_PROBLEM DESCRIPTION_:
Repeat only the lines below from the one containing "- **Arquitectura**: Se" through the one containing "- Para realizar", inclusive, exactly as written.

_DATA SHOWN_:
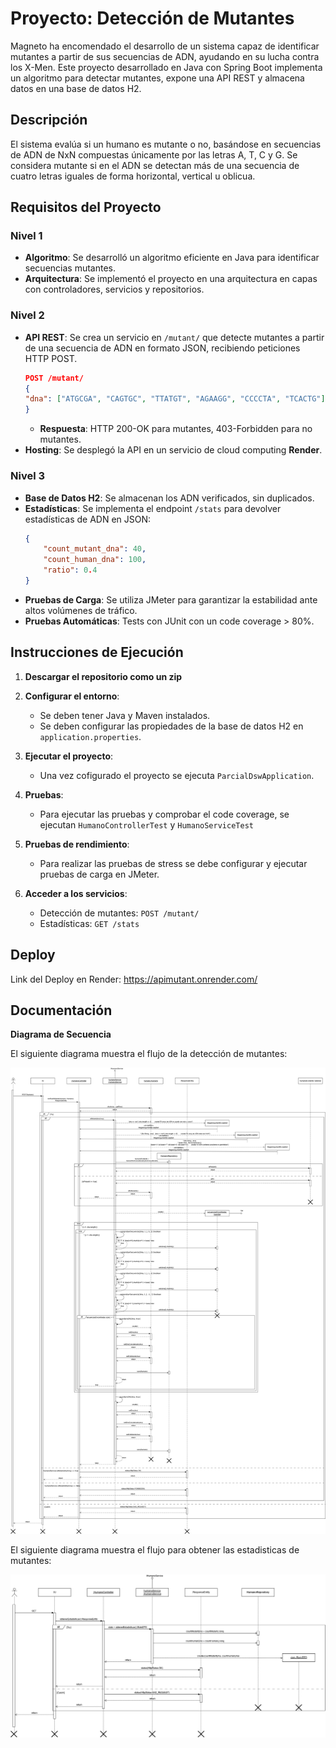 # Proyecto: Detección de Mutantes

Magneto ha encomendado el desarrollo de un sistema capaz de identificar mutantes a partir de sus secuencias de ADN, ayudando en su lucha contra los X-Men. Este proyecto desarrollado en Java con Spring Boot implementa un algoritmo para detectar mutantes, expone una API REST y almacena datos en una base de datos H2.

## Descripción

El sistema evalúa si un humano es mutante o no, basándose en secuencias de ADN de NxN compuestas únicamente por las letras A, T, C y G. Se considera mutante si en el ADN se detectan más de una secuencia de cuatro letras iguales de forma horizontal, vertical u oblicua.

## Requisitos del Proyecto

### Nivel 1
- **Algoritmo**: Se desarrolló un algoritmo eficiente en Java para identificar secuencias mutantes.
- **Arquitectura**: Se implementó el proyecto en una arquitectura en capas con controladores, servicios y repositorios.

### Nivel 2
- **API REST**: Se crea un servicio en `/mutant/` que detecte mutantes a partir de una secuencia de ADN en formato JSON, recibiendo peticiones HTTP POST.
  ```json
  POST /mutant/
  {
  "dna": ["ATGCGA", "CAGTGC", "TTATGT", "AGAAGG", "CCCCTA", "TCACTG"]
  }
  ```
  - **Respuesta**: HTTP 200-OK para mutantes, 403-Forbidden para no mutantes.
- **Hosting**: Se desplegó la API en un servicio de cloud computing **Render**.

### Nivel 3
- **Base de Datos H2**: Se almacenan los ADN verificados, sin duplicados.
- **Estadísticas**: Se implementa el endpoint `/stats` para devolver estadísticas de ADN en JSON:
  ```json
  {
      "count_mutant_dna": 40,
      "count_human_dna": 100,
      "ratio": 0.4
  }
  ```
- **Pruebas de Carga**: Se utiliza JMeter para garantizar la estabilidad ante altos volúmenes de tráfico.
- **Pruebas Automáticas**: Tests con JUnit con un code coverage > 80%.

## Instrucciones de Ejecución

1. **Descargar el repositorio como un zip**

2. **Configurar el entorno**:
   - Se deben tener Java y Maven instalados.
   - Se deben configurar las propiedades de la base de datos H2 en `application.properties`.

3. **Ejecutar el proyecto**:
   - Una vez cofigurado el proyecto se ejecuta `ParcialDswApplication`.

4. **Pruebas**:
   - Para ejecutar las pruebas y comprobar el code coverage, se ejecutan `HumanoControllerTest` y `HumanoServiceTest`

5. **Pruebas de rendimiento**:
   - Para realizar las pruebas de stress se debe configurar y ejecutar pruebas de carga en JMeter.

6. **Acceder a los servicios**:
   - Detección de mutantes: `POST /mutant/`
   - Estadísticas: `GET /stats`

## Deploy

Link del Deploy en Render: https://apimutant.onrender.com/

## Documentación

**Diagrama de Secuencia**

El siguiente diagrama muestra el flujo de la detección de mutantes:

![Diagrama de Secuencia POST](docs/ParcialDSW1.png)

El siguiente diagrama muestra el flujo para obtener las estadisticas de mutantes:

![Diagrama de Secuencia POST](docs/ParcialDSW2.png)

_RESPONSE FOR THIS EXERCISE_:
- **Arquitectura**: Se implementó el proyecto en una arquitectura en capas con controladores, servicios y repositorios.

### Nivel 2
- **API REST**: Se crea un servicio en `/mutant/` que detecte mutantes a partir de una secuencia de ADN en formato JSON, recibiendo peticiones HTTP POST.
  ```json
  POST /mutant/
  {
  "dna": ["ATGCGA", "CAGTGC", "TTATGT", "AGAAGG", "CCCCTA", "TCACTG"]
  }
  ```
  - **Respuesta**: HTTP 200-OK para mutantes, 403-Forbidden para no mutantes.
- **Hosting**: Se desplegó la API en un servicio de cloud computing **Render**.

### Nivel 3
- **Base de Datos H2**: Se almacenan los ADN verificados, sin duplicados.
- **Estadísticas**: Se implementa el endpoint `/stats` para devolver estadísticas de ADN en JSON:
  ```json
  {
      "count_mutant_dna": 40,
      "count_human_dna": 100,
      "ratio": 0.4
  }
  ```
- **Pruebas de Carga**: Se utiliza JMeter para garantizar la estabilidad ante altos volúmenes de tráfico.
- **Pruebas Automáticas**: Tests con JUnit con un code coverage > 80%.

## Instrucciones de Ejecución

1. **Descargar el repositorio como un zip**

2. **Configurar el entorno**:
   - Se deben tener Java y Maven instalados.
   - Se deben configurar las propiedades de la base de datos H2 en `application.properties`.

3. **Ejecutar el proyecto**:
   - Una vez cofigurado el proyecto se ejecuta `ParcialDswApplication`.

4. **Pruebas**:
   - Para ejecutar las pruebas y comprobar el code coverage, se ejecutan `HumanoControllerTest` y `HumanoServiceTest`

5. **Pruebas de rendimiento**:
   - Para realizar las pruebas de stress se debe configurar y ejecutar pruebas de carga en JMeter.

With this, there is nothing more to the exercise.